From what little Nikolas knew, the rare Djinn who fell into flesh were typically not fertile or able to bear children. He murmured, “You are a very rare occurrence, Sophie Ross.”

“I’ve been called less flattering things. ‘Anomaly,’ ‘abnormality.’ Personally, I like ‘statistical outlier’ the best.” Several yards from the car, she swung around to confront him. “I don’t like being followed. What are you doing here?”

He smiled to himself. She had drawn him out of the shadow of the house, into the open clearing where she could see more clearly. If he wasn’t careful, he might end up liking this almost-human female.

“Earlier you said that now we’ve met, we’re done. I don’t believe you,” he told her. Then he switched to telepathy. And Robin is going to get you killed. If he escaped from the one who was holding him prisoner, she’s going to come after him.
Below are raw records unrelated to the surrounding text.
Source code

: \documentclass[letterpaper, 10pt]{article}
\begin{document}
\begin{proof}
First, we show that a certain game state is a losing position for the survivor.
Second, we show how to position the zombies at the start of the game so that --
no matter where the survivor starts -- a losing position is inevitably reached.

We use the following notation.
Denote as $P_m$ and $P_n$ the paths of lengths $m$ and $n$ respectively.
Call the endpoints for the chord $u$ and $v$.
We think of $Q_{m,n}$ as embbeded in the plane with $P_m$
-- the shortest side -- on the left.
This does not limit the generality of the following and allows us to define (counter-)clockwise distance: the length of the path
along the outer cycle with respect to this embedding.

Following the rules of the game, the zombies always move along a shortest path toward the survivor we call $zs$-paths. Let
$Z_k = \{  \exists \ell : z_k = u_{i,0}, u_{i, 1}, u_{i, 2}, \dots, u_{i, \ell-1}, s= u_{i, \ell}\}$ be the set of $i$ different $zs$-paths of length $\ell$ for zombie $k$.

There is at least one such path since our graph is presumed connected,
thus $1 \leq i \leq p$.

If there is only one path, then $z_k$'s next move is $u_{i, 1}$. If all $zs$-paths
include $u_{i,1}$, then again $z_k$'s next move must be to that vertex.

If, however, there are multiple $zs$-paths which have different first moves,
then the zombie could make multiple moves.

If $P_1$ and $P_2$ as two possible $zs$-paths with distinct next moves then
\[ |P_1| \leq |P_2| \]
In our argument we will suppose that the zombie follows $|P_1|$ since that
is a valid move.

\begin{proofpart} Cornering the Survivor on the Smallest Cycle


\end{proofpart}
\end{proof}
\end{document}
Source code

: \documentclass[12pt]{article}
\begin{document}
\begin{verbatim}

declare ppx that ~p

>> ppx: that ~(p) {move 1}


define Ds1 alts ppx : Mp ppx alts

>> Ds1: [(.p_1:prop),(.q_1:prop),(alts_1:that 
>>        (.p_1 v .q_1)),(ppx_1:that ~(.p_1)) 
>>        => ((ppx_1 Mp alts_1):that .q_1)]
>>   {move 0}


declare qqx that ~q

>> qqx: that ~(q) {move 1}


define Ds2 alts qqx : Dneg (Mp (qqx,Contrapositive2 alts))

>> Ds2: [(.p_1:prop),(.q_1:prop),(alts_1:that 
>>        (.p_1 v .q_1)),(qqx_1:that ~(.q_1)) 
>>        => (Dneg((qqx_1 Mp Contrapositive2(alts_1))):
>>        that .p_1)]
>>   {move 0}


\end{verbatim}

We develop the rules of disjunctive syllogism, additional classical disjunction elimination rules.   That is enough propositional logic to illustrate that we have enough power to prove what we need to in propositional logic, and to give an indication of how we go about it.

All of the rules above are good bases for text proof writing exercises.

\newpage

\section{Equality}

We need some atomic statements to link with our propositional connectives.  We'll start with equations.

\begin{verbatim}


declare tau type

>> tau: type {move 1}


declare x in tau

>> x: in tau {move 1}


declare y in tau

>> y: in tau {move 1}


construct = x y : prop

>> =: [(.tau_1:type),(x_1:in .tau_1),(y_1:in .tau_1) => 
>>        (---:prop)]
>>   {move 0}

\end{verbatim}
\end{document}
Isabeau, you mean? she said. The Fae Queen of the Light Court is going to come here, to me?

He clenched his teeth and gave her a dark look.

She laughed, and the wind picked up the sound, carrying it across the open space. The wind loved her, Nikolas noted. He barely felt the breeze in passing, but it played with her hair constantly.

She told him, Did you think I wouldn’t notice when you said “Queen” earlier, or I wouldn’t put two and two together? I read a few things before I came, so I’m not quite as ignorant as you might think. Your enemy is the Light Court. I’m guessing that makes you a member of the Dark Court, and probably one of high standing, but I’m not going to make any assumptions—from what I’ve heard and read about her, I’m guessing Isabeau has a talent for making enemies.

He did not like how much he enjoyed the sound of her laughter. He did not like the casual way she stated her assumptions, even if she was right.

“And the more I see of you, the more I’m convinced you’re going to die badly of your own stupidity,” he growled aloud.

That caused her to laugh harder. “Well, that could certainly be true.”

Some angry impulse propelled him forward into her personal space. She turned her face up to him, and her eyes sparkled like precious jewels while the moonlight on her skin was unutterably lovely.

She looked too calm for his peace of mind, too unruffled, and far too beautiful, and his wayward thoughts had turned too poetic.

He snapped in a low tone, “You do not take this nearly seriously enough. You might be talented at your own magic. I believe you. I see that message written clearly in the runes you bear on your skin. But if you try to stand against her, she will obliterate you. She has more Power at her command than you can possibly imagine, and she has killed many of us—strong, mature warriors who were just as talented and as experienced as you are. She caused this to happen.”

With a sweeping, violent gesture, he indicated the landscape around them.

She looked around, her expression finally sobering. “She’s the one who broke the crossover passageway?”

“Not her personally.” The bloody memories caused him to clench his fists while a muscle leaped in his jaw. “That was Morgan, the Captain of her Hounds.”

“Morgan le Fae,” she whispered.

“You’ve heard of him,” Nikolas said, turning to watch her expression closely.

“I think almost everyone with some kind of tie to the magical has heard of the most famous bard and sorcerer of the Middle Ages. I can’t imagine how a human has managed to live so long, let alone have the Power that could cause this kind of destruction.” A shudder seemed to pass through her body, and she rubbed her arms. She glanced at him. “Were you here when it happened?”

“Yes,” he replied shortly. “It was one of the most terrible things I’ve ever seen, and I have seen many terrible things and lived a very long time. Much longer than your twenty-nine years.”